If ever there was a symbol for what astronauts put themselves through in the name of science, it would be this crazy spinning T-handle. Up there in the zero-gravity environment of the International Space Station (ISS), everything happens according to a completely different set of rules, and the things you take for granted on Earth suddenly no longer apply. For example, in zero gravity, your sweat doesn't evaporate, there's a constant concern that your eyeballs might be going flat, and carbonated beverages hurt because it's physically impossible to burp out all that extra gas. But as that T-handle so elegantly demonstrates, we can learn so much from what's going on.

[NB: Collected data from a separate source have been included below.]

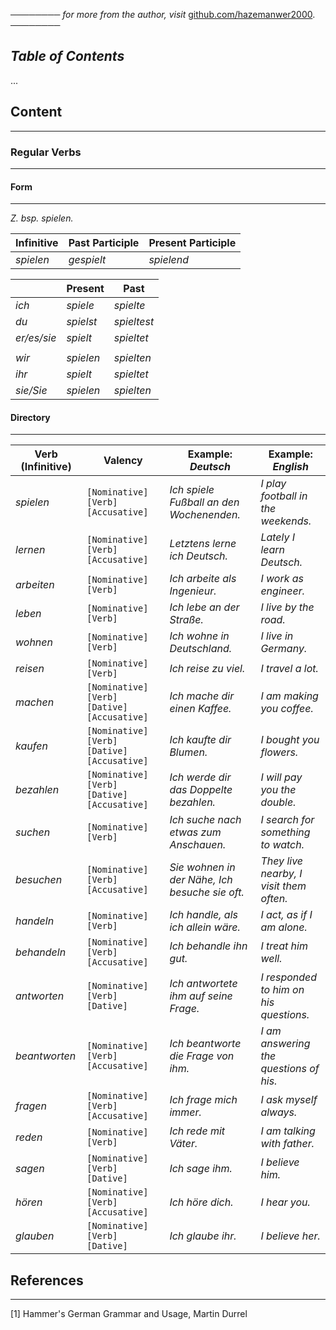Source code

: ──────── *for more from the author, visit* [github.com/hazemanwer2000](https://github.com/hazemanwer2000). ────────
## *Table of Contents*
...
## Content
---
### Regular Verbs
---
#### Form
---
*Z. bsp. spielen.*

| Infinitive | Past Participle | Present Participle |
| ---------- | --------------- | ------------------ |
| *spielen*  | *gespielt*      | *spielend*         |

|             | Present   | Past        |
| ----------- | --------- | ----------- |
| *ich*       | *spiele*  | *spielte*   |
| *du*        | *spielst* | *spieltest* |
| *er/es/sie* | *spielt*  | *spieltet*  |
|             |           |             |
| *wir*       | *spielen* | *spielten*  |
| *ihr*       | *spielt*  | *spieltet*  |
| *sie/Sie*   | *spielen* | *spielten*  |
#### Directory
---

| Verb (Infinitive) | Valency                                     | Example: *Deutsch*                             | Example: *English*                      |
| ----------------- | ------------------------------------------- | ---------------------------------------------- | --------------------------------------- |
| *spielen*         | `[Nominative] [Verb] [Accusative]`          | *Ich spiele Fußball an den Wochenenden.*       | *I play football in the weekends.*      |
| *lernen*          | `[Nominative] [Verb] [Accusative]`          | *Letztens lerne ich Deutsch.*                  | *Lately I learn Deutsch.*               |
| *arbeiten*        | `[Nominative] [Verb]`                       | *Ich arbeite als Ingenieur.*                   | *I work as engineer.*                   |
| *leben*           | `[Nominative] [Verb]`                       | *Ich lebe an der Straße.*                      | *I live by the road.*                   |
| *wohnen*          | `[Nominative] [Verb]`                       | *Ich wohne in Deutschland.*                    | *I live in Germany.*                    |
| *reisen*          | `[Nominative] [Verb]`                       | *Ich reise zu viel.*                           | *I travel a lot.*                       |
| *machen*          | `[Nominative] [Verb] [Dative] [Accusative]` | *Ich mache dir einen Kaffee.*                  | *I am making you coffee.*               |
| *kaufen*          | `[Nominative] [Verb] [Dative] [Accusative]` | *Ich kaufte dir Blumen.*                       | *I bought you flowers.*                 |
| *bezahlen*        | `[Nominative] [Verb] [Dative] [Accusative]` | *Ich werde dir das Doppelte bezahlen.*         | *I will pay you the double.*            |
| *suchen*          | `[Nominative] [Verb]`                       | *Ich suche nach etwas zum Anschauen.*          | *I search for something to watch.*      |
| *besuchen*        | `[Nominative] [Verb] [Accusative]`          | *Sie wohnen in der Nähe, Ich besuche sie oft.* | *They live nearby, I visit them often.* |
| *handeln*         | `[Nominative] [Verb]`                       | *Ich handle, als ich allein wäre.*             | *I act, as if I am alone.*              |
| *behandeln*       | `[Nominative] [Verb] [Accusative]`          | *Ich behandle ihn gut.*                        | *I treat him well.*                     |
| *antworten*       | `[Nominative] [Verb] [Dative]`              | *Ich antwortete ihm auf seine Frage.*          | *I responded to him on his questions.*  |
| *beantworten*     | `[Nominative] [Verb] [Accusative]`          | *Ich beantworte die Frage von ihm.*            | *I am answering the questions of his.*  |
| *fragen*          | `[Nominative] [Verb] [Accusative]`          | *Ich frage mich immer.*                        | *I ask myself always.*                  |
| *reden*           | `[Nominative] [Verb]`                       | *Ich rede mit Väter.*                          | *I am talking with father.*             |
| *sagen*           | `[Nominative] [Verb] [Dative]`              | *Ich sage ihm.*                                | *I believe him.*                        |
| *hören*           | `[Nominative] [Verb] [Accusative]`          | *Ich höre dich.*                               | *I hear you.*                           |
| *glauben*         | `[Nominative] [Verb] [Dative]`              | *Ich glaube ihr.*                              | *I believe her.*                        |
## References
---
[1] Hammer's German Grammar and Usage, Martin Durrel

Found recently by Digg, the video above shows an astronaut spinning a T-handle in the SpaceDRUMS (Space Dynamically Responding Ultrasonic Matrix System) facility aboard the ISS, and as they so delicately point out, "You thought things in space pretty much follow the rule 'go in one direction forever' right? Well it turns out you are wrong and not a physicist."

For those of us who aren't physicists, what's going on here? Our friend Henry Reich from MinutePhysics actually discusses it in the video below, when he was lucky enough to ask astronaut Scott Kelly to demonstrate it using a Leatherman tool. He calls it the "instability of rotation around the intermediate axis of an object," and explains that if you rotate an object around its largest and smallest axes, it will spin in a stable, consistent manner.

But if you rotate it on an intermediate axis (watch the video below to see what he means), the rotation is unstable. The object will flip back and forth in orientation as it spins, because it's trying to spin itself on the more stable large or small axes instead. The only difference between how this works on Earth and in zero gravity is that in space, you can actually see the results of this instability without the help of slow-motion footage.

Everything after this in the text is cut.